Celle-ci, que Jean de La Fontaine qualifiera de « plus beau village de l'univers », est conforme à l'esprit de l'époque, occupant une surface rectangulaire de 700 mètres de long sur 500 mètres, avec une symétrie gérée par deux places (appelées Royale et du Cardinal).
La symétrie était tellement d'importance, comme on s'en doute, qu'une quatrième porte monumentale... factice fut construite, afin d'équilibrer le tout.
La ville devait devenir le témoignage de la force du ministère lié au Roi : les futurs propriétaires de maisons étaient exemptés d'impôts mais devaient bien entendu passer par un constructeur lié au ministre, et le Roi donna l'autorisation de murailles, de fossés (c'est-à-dire de douves), d'une halle, de quatre foires annuelles et de deux marchés par semaine.
La ville s'effondrera avec le régime, et en 1805 le domaine est revendu pierre par pierre.
Jean de La Fontaine dit à l'époque de la ville :
« Étant arrivés à Richelieu, nous commençâmes par le château, dont je ne vous enverrai pourtant la description qu'au premier jour. Ce que je vous puis dire en gros de la ville, c'est qu'elle aura bientôt la gloire d'être le plus beau village de l'univers.

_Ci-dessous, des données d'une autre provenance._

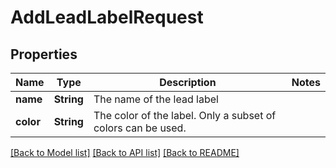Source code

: # AddLeadLabelRequest

## Properties

Name | Type | Description | Notes
------------ | ------------- | ------------- | -------------
**name** | **String** | The name of the lead label | 
**color** | **String** | The color of the label. Only a subset of colors can be used. | 

[[Back to Model list]](../README.md#documentation-for-models) [[Back to API list]](../README.md#documentation-for-api-endpoints) [[Back to README]](../README.md)


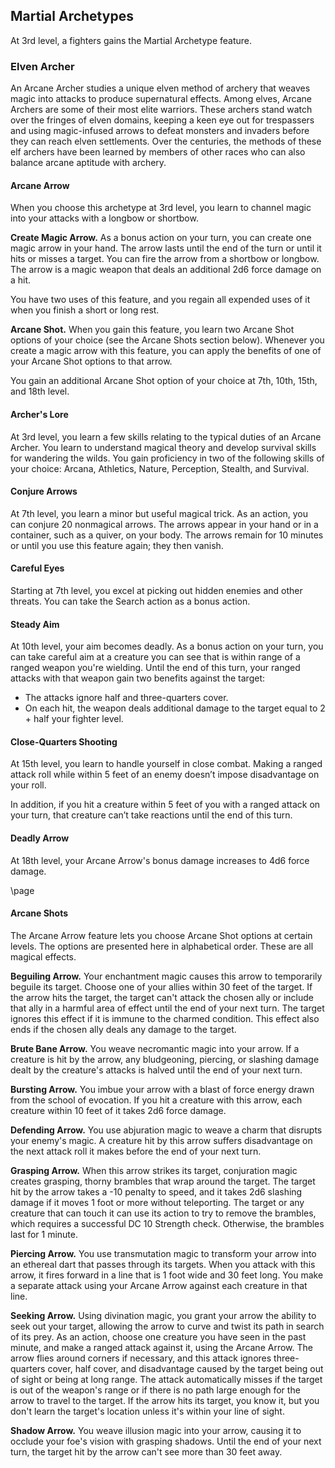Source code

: ## Martial Archetypes
At 3rd level, a fighters gains the Martial Archetype feature.

### Elven Archer
An Arcane Archer studies a unique elven method of archery that weaves magic into attacks to produce supernatural effects. Among elves, Arcane Archers are some of their most elite warriors. These archers stand watch over the fringes of elven domains, keeping a keen eye out for trespassers and using magic-infused arrows to defeat monsters and invaders before they can reach elven settlements. Over the centuries, the methods of these elf archers have been learned by members of other races who can also balance arcane aptitude with archery.

#### Arcane Arrow
When you choose this archetype at 3rd level, you learn to channel magic into your attacks with a longbow or shortbow.

**Create Magic Arrow.** As a bonus action on your turn, you can create one magic arrow in your hand. The arrow lasts until the end of the turn or until it hits or misses a target. You can fire the arrow from a shortbow or longbow. The arrow is a magic weapon that deals an additional 2d6 force damage on a hit.

You have two uses of this feature, and you regain all expended uses of it when you finish a short or long rest.

**Arcane Shot.** When you gain this feature, you learn two Arcane Shot options of your choice (see the Arcane Shots section below). Whenever you create a magic arrow with this feature, you can apply the benefits of one of your Arcane Shot options to that arrow.

You gain an additional Arcane Shot option of your choice at 7th, 10th, 15th, and 18th level.

#### Archer's Lore
At 3rd level, you learn a few skills relating to the typical duties of an Arcane Archer. You learn to understand magical theory and develop survival skills for wandering the wilds.
You gain proficiency in two of the following skills of your choice: Arcana, Athletics, Nature, Perception, Stealth, and Survival.

#### Conjure Arrows
At 7th level, you learn a minor but useful magical trick. As an action, you can conjure 20 nonmagical arrows. The arrows appear in your hand or in a container, such as a quiver, on your body. The arrows remain for 10 minutes or until you use this feature again; they then vanish.

#### Careful Eyes
Starting at 7th level, you excel at picking out hidden enemies and other threats. You can take the Search action as a bonus action.

#### Steady Aim
At 10th level, your aim becomes deadly. As a bonus action on your turn, you can take careful aim at a creature you can see that is within range of a ranged weapon you're wielding. Until the end of this turn, your ranged attacks with that weapon gain two benefits against the target:

- The attacks ignore half and three-quarters cover.
- On each hit, the weapon deals additional damage to the target equal to 2 + half your fighter level.

#### Close-Quarters Shooting
At 15th level, you learn to handle yourself in close combat. Making a ranged attack roll while within 5 feet of an enemy doesn’t impose disadvantage on your roll.

In addition, if you hit a creature within 5 feet of you with a ranged attack on your turn, that creature can’t take reactions until the end of this turn.

#### Deadly Arrow
At 18th level, your Arcane Arrow's bonus damage increases to 4d6 force damage.

\page

#### Arcane Shots
The Arcane Arrow feature lets you choose Arcane Shot options at certain levels. The options are presented here in alphabetical order. These are all magical effects.

**Beguiling Arrow.** Your enchantment magic causes this arrow to temporarily beguile its target. Choose one of your allies within 30 feet of the target. If the arrow hits the target, the target can't attack the chosen ally or include that ally in a harmful area of effect until the end of your next turn. The target ignores this effect if it is immune to the charmed condition. This effect also ends if the chosen ally deals any damage to the target.

**Brute Bane Arrow.** You weave necromantic magic into your arrow. If a creature is hit by the arrow, any bludgeoning, piercing, or slashing damage dealt by the creature's attacks is halved until the end of your next turn.

**Bursting Arrow.** You imbue your arrow with a blast of force energy drawn from the school of evocation. If you hit a creature with this arrow, each creature within 10 feet of it takes 2d6 force damage.

**Defending Arrow.** You use abjuration magic to weave a charm that disrupts your enemy's magic. A creature hit by this arrow suffers disadvantage on the next attack roll it makes before the end of your next turn.

**Grasping Arrow.** When this arrow strikes its target, conjuration magic creates grasping, thorny brambles that wrap around the target. The target hit by the arrow takes a -10 penalty to speed, and it takes 2d6 slashing damage if it moves 1 foot or more without teleporting. The target or any creature that can touch it can use its action to try to remove the brambles, which requires a successful DC 10 Strength check. Otherwise, the brambles last for 1 minute.

**Piercing Arrow.** You use transmutation magic to transform your arrow into an ethereal dart that passes through its targets. When you attack with this arrow, it fires forward in a line that is 1 foot wide and 30 feet long. You make a separate attack using your Arcane Arrow against each creature in that line.

**Seeking Arrow.** Using divination magic, you grant your arrow the ability to seek out your target, allowing the arrow to curve and twist its path in search of its prey. As an action, choose one creature you have seen in the past minute, and make a ranged attack against it, using the Arcane Arrow. The arrow flies around corners if necessary, and this attack ignores three-quarters cover, half cover, and disadvantage caused by the target being out of sight or being at long range. The attack automatically misses if the target is out of the weapon's range or if there is no path large enough for the arrow to travel to the target. If the arrow hits its target, you know it, but you don't learn the target's location unless it's within your line of sight.

**Shadow Arrow.** You weave illusion magic into your arrow, causing it to occlude your foe's vision with grasping shadows. Until the end of your next turn, the target hit by the arrow can't see more than 30 feet away.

Elle est désertée petit à petit, à cause de l'infertilité du terroir, ou pour être à quatre lieues de toute rivière et de tout passage. En cela son fondateur, qui prétendoit en faire une ville de renom, a mal pris ses mesures, chose qui ne lui arrivoit pas fort souvent.
Je m'étonne, comme on dit qu'il pouvoit tout, qu'il n'ait pas fait transporter la Loire au pied de cette
nouvelle ville, ou qu'il n'y ait fait passer le grand chemin de Bordeaux. Au défaut , il devoit
choisir un autre endroit, et il en eut aussi la pensée; mais l'envie de consacrer les marques
de sa naissance l'obligea de faire bâtir autour de la chambre où il étoit né (…). Peut-,
être aussi que l'ancien parc de Richelieu, et les bois de ses avenues, qui étoient beaux , semblèrent à leur maître dignes d'un château plus somptueux que celui de son patrimoine ; et ce
château attira la ville, comme le principal fait l'accessoire.Enfin elle est à mon avis
Mal située et bien bâtie :
On en a fait tous les logis
D'une pareille symétrie.
Ce sont des bâtiments fort hauts,
Leur aspect vous plairait sans faute :
Les dedans ont quelques défauts;
Le plus grand, c'est qu'ils manquent d'hôte.

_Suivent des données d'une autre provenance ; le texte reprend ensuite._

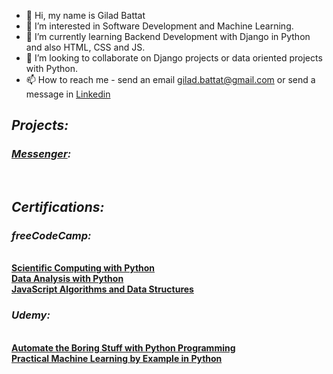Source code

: - 👋 Hi, my name is Gilad Battat
- 👀 I’m interested in Software Development and Machine Learning.
- 🌱 I’m currently learning Backend Development with Django in Python and also HTML, CSS and JS.
- 💞️ I’m looking to collaborate on Django projects or data oriented projects with Python.
- 📫 How to reach me - send an email gilad.battat@gmail.com or send a message in <a href="http://www.linkedin.com/in/giladbattat">Linkedin</a>

<h2><b><i>Projects:</b></i></h2>
<h3><b><i><a href="https://github.com/slash827/Messenger">Messenger</a>:</b></i></h3> </br>

<h2><b><i>Certifications:</b></i></h2>
<h3><b><i>freeCodeCamp:</b></i></h3> </br>
  <b><a href="https://www.freecodecamp.org/certification/fcccda59c64/scientific-computing-with-python-v7">Scientific Computing with Python</a></b> </br>
  <b><a href="https://www.freecodecamp.org/certification/fcccda59c64/data-analysis-with-python-v7">Data Analysis with Python</a></b> </br>
  <b><a href="https://www.freecodecamp.org/certification/fcccda59c64/javascript-algorithms-and-data-structures">JavaScript Algorithms and Data Structures</a></b> </br>
  
 <h3><b><i>Udemy:</b></i></h3> </br>
  <b><a href="https://drive.google.com/file/d/1aaK6TMnJcMMOO5pqYYi7XNIzwZbBV5Jl/view?usp=sharing">Automate the Boring Stuff with Python Programming</a></b> </br>
  <b><a href="https://drive.google.com/file/d/1-tRrPlZmRR6QoDLvQbFvZoEYZkmhsco4/view?usp=sharing">Practical Machine Learning by Example in Python</a></b> </br>

<!---
slash827/slash827 is a ✨ special ✨ repository because its `README.md` (this file) appears on your GitHub profile.
You can click the Preview link to take a look at your changes.
--->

La plupart sont inhabités ;
Je ne vis personne en la rue:'
Il m'en déplut; j'aime aux cités
Un peu de bruit et de cohue.
J'ai dit la rue, et j'ai bien dit,
Car elle est seule, et des plus droites :
Que Dieu lui donne le crédit
De se voir un jour des cadettes.
Vous vous souviendrez bien et beau
Qu'à chaque bout est une place
Grande, carrée, et de niveau ;
Ce qui sans doute a bonne grâce.
C'est aussi tout, mais c'est assez.
De savoir si la ville est forte,
Je m'en remets à ses fossés,
Murs, parapets, remparts, et porte.(…)
J'oubliois à vous marquer que ce sont des gens de finance et du conseil, secrétaires d'état, et autres personnes attachées à ce cardinal, qui ont fait faire la plupart de ces bâtiments, par complaisance et pour lui faire leur cour. »
La ville de Richelieu témoigne de la force de l'administration, qui dirige le pays et le façonne à son image.